The lawsuits alleged that Swiss banks knowingly retained and concealed assets of Holocaust victims and helped the Nazis by accepting and laundering illegally obtained loot and slave labor profits. The banks agreed to settle the lawsuit in 1998, guaranteeing $1.25 billion for the plaintiffs and class members in exchange for waiving future legal claims against Swiss banks and most Swiss business and government entities. Since then, lawyers and firms involved in the case have advertised the result of the suits and have gathered information from Holocaust survivors now living in the United States through initial questionnaires.

Jen Linker
"It's not something you can compensate them for—it's so much more traumatic than assets in a bank," said first-year law student Jen Linker, a volunteer for the project. Linker said the project offered students flexibility because volunteers could work on it whenever they had access to a computer.

Close to 600,000 questionnaires were filled in by survivors or their heirs, 2000 of which made their way to the Law School after Zimmerly saw the project listed on a Public Service Center email. In February, she contacted Deborah Sturman, who was appointed Special Liaison Counsel by the Court. Sturman asked Zimmerly to train and coordinate students at Virginia to work on the project; first, Zimmerly made a trip to Washington D.C. in February to pick up the eight boxes of paperwork. Once she and other students started working on the project, they realized the forms often told dramatic tales of Holocaust survivors.

"These are people that are sharing stories that otherwise you'd never hear," Zimmerly said. "It's almost like reading history."

While many questionnaires include survivors' narratives of their experiences during the Holocaust or descriptions of their stolen assets; other forms have little information because the survivors were too young to remember the years in question. Linker called the forms a "testimony to what happened. It's a dying generation that went through it."

One survivor's questionnaire made an impact on first-year law student Doug Plante. The woman grew up in Poland, where her father owned a shoe store. He and her brother were killed by the Nazis, and the family's possessions were stolen.

"What made the most impact was that she included copies of pictures of her family from when she was a little girl," Plante said. "It's difficult to see the pictures of the happy family before the war, and to know that their life would be torn apart just a few years later.

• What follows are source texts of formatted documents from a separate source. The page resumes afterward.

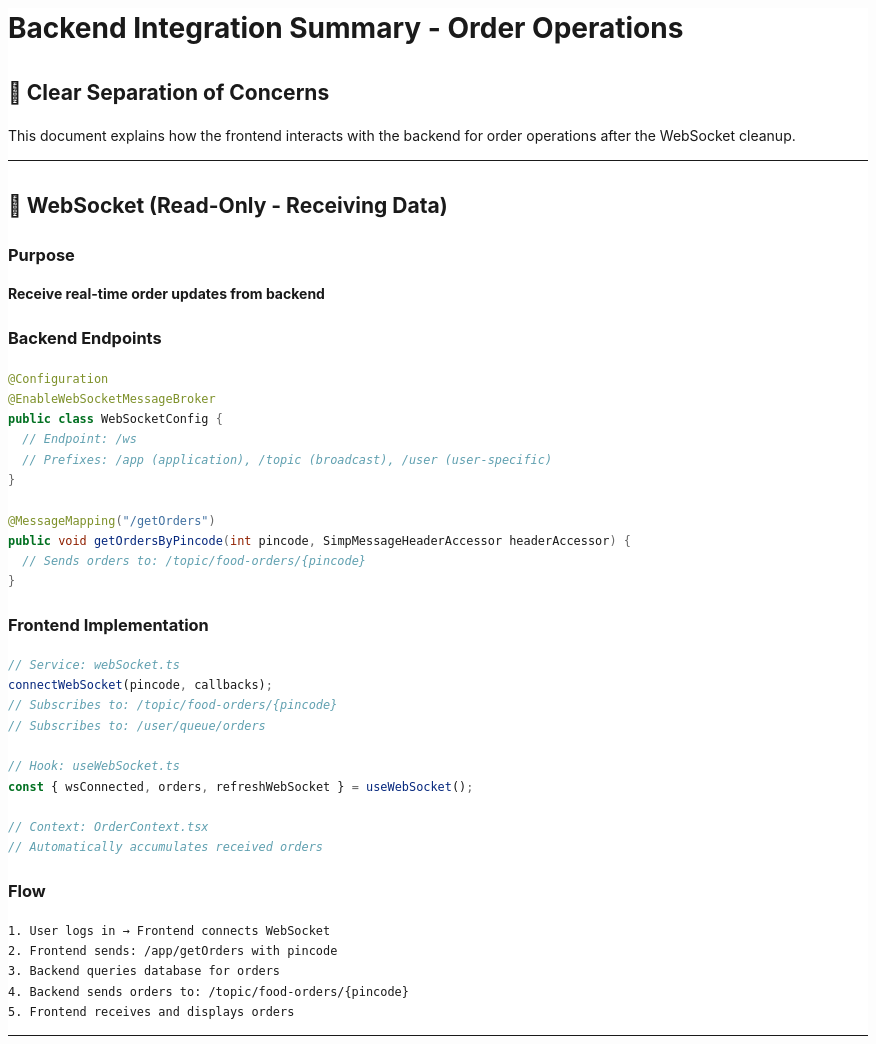 # Backend Integration Summary - Order Operations

## 🎯 Clear Separation of Concerns

This document explains how the frontend interacts with the backend for order operations after the WebSocket cleanup.

---

## 📡 WebSocket (Read-Only - Receiving Data)

### Purpose
**Receive real-time order updates from backend**

### Backend Endpoints
```java
@Configuration
@EnableWebSocketMessageBroker
public class WebSocketConfig {
  // Endpoint: /ws
  // Prefixes: /app (application), /topic (broadcast), /user (user-specific)
}

@MessageMapping("/getOrders")
public void getOrdersByPincode(int pincode, SimpMessageHeaderAccessor headerAccessor) {
  // Sends orders to: /topic/food-orders/{pincode}
}
```

### Frontend Implementation
```typescript
// Service: webSocket.ts
connectWebSocket(pincode, callbacks);
// Subscribes to: /topic/food-orders/{pincode}
// Subscribes to: /user/queue/orders

// Hook: useWebSocket.ts
const { wsConnected, orders, refreshWebSocket } = useWebSocket();

// Context: OrderContext.tsx
// Automatically accumulates received orders
```

### Flow
```
1. User logs in → Frontend connects WebSocket
2. Frontend sends: /app/getOrders with pincode
3. Backend queries database for orders
4. Backend sends orders to: /topic/food-orders/{pincode}
5. Frontend receives and displays orders
```

---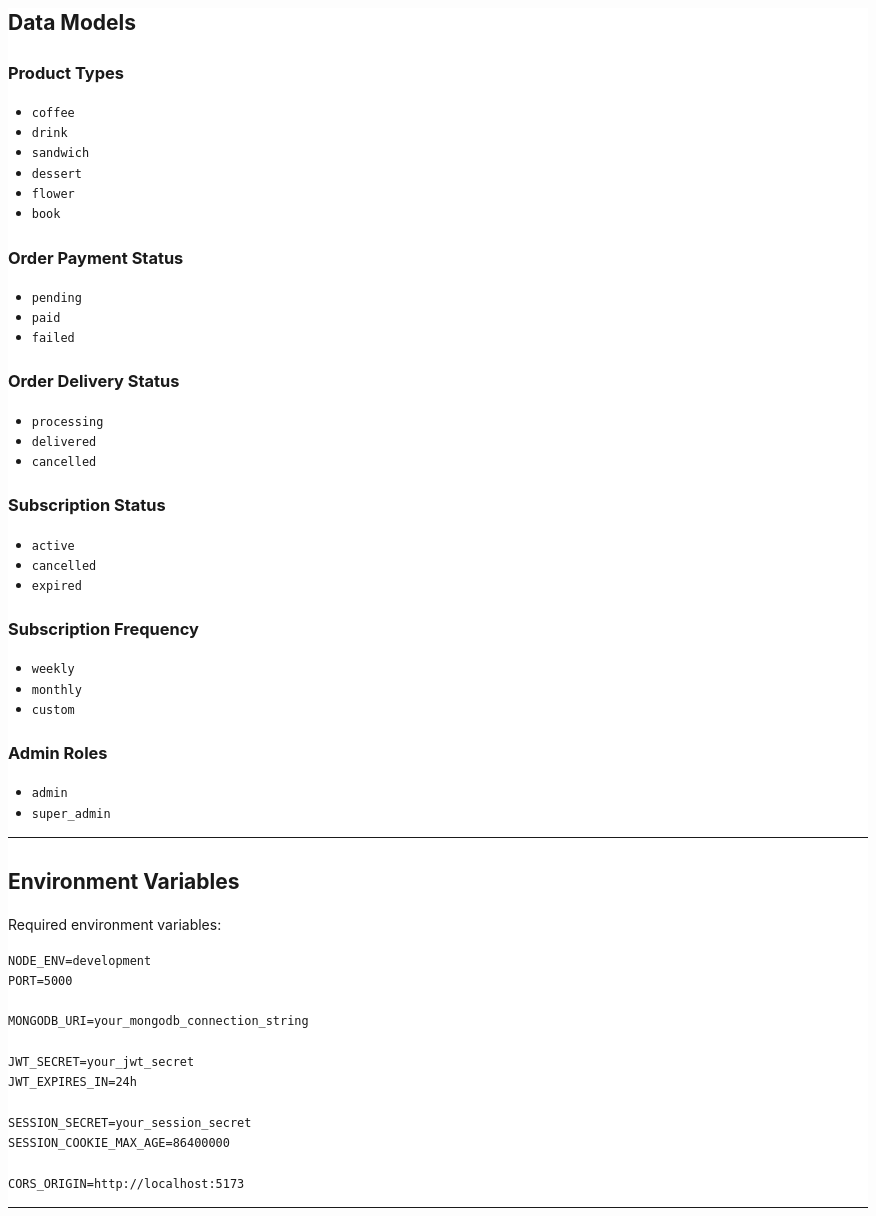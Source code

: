 
## Data Models

### Product Types
- `coffee`
- `drink`
- `sandwich`
- `dessert`
- `flower`
- `book`

### Order Payment Status
- `pending`
- `paid`
- `failed`

### Order Delivery Status
- `processing`
- `delivered`
- `cancelled`

### Subscription Status
- `active`
- `cancelled`
- `expired`

### Subscription Frequency
- `weekly`
- `monthly`
- `custom`

### Admin Roles
- `admin`
- `super_admin`

---

## Environment Variables

Required environment variables:

```env
NODE_ENV=development
PORT=5000

MONGODB_URI=your_mongodb_connection_string

JWT_SECRET=your_jwt_secret
JWT_EXPIRES_IN=24h

SESSION_SECRET=your_session_secret
SESSION_COOKIE_MAX_AGE=86400000

CORS_ORIGIN=http://localhost:5173
```

---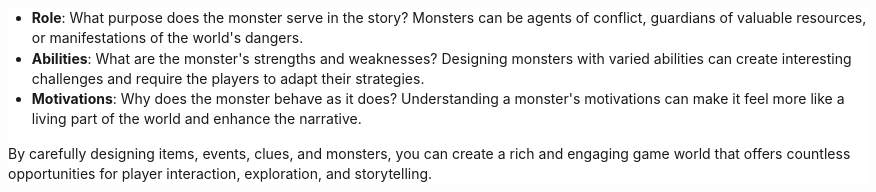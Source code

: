 - **Role**: What purpose does the monster serve in the story? Monsters can be agents of conflict, guardians of valuable resources, or manifestations of the world's dangers.
- **Abilities**: What are the monster's strengths and weaknesses? Designing monsters with varied abilities can create interesting challenges and require the players to adapt their strategies.
- **Motivations**: Why does the monster behave as it does? Understanding a monster's motivations can make it feel more like a living part of the world and enhance the narrative.

By carefully designing items, events, clues, and monsters, you can create a rich and engaging game world that offers countless opportunities for player interaction, exploration, and storytelling.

The narrative was much more vivid and unsettling by the inclusion of the pictures, and it made something so incomprehensible seem more real."

Students working on the project review the questionnaires to determine what category a survivor belongs in: Deposited Assets, for those who have unrecovered funds or valuables in Swiss banks; Slave Labor Class I, for those who worked involuntarily for little or no pay under the Nazi regime; Slave Labor Class II, for those who worked involuntarily for little or no pay for Swiss-owned or controlled companies; Refugees, for those who attempted to flee Nazi persecution but were denied entry to Switzerland or were admitted but abused or mistreated; or Looted Assets, for those whose assets were stolen by Nazis and later transacted through Switzerland. Victims or targets of the Nazis who have insurance claims against some Swiss entities are also included in the claim. In addition to categorizing each form's claim, students also enter any information that could help verify the survivors' assets or accounts. Those with verifiable accounts will receive money from the settlement first. About $800 million of the settlement has been allocated to account-holders.

"There's a sense of satisfaction in knowing that people who deserve money are getting compensated for some of their losses," Zimmerly said.

Sturman said 30 law schools are or were involved in processing the forms, in addition to a number of individual law students and attorneys. At least four law firms, NYU Professor Burt Neuborne and several others have been deeply involved in the case, she said. All worked pro bono.

Sturman expects that the entire project will not be finished by the end of the year; about 50,000 forms have been entered into the database so far. Students at the Law School have devoted over 80 hours to the project, but Zimmerly expects she alone will devote 50 to 70 more hours after exam finals, when her schedule clears.

First-year Law student Rina Kushner said working on the case has helped her realize the scope of what lawyers working on the case have accomplished.

"It's giving these people a voice who might not necessarily have had a voice on their own," she said.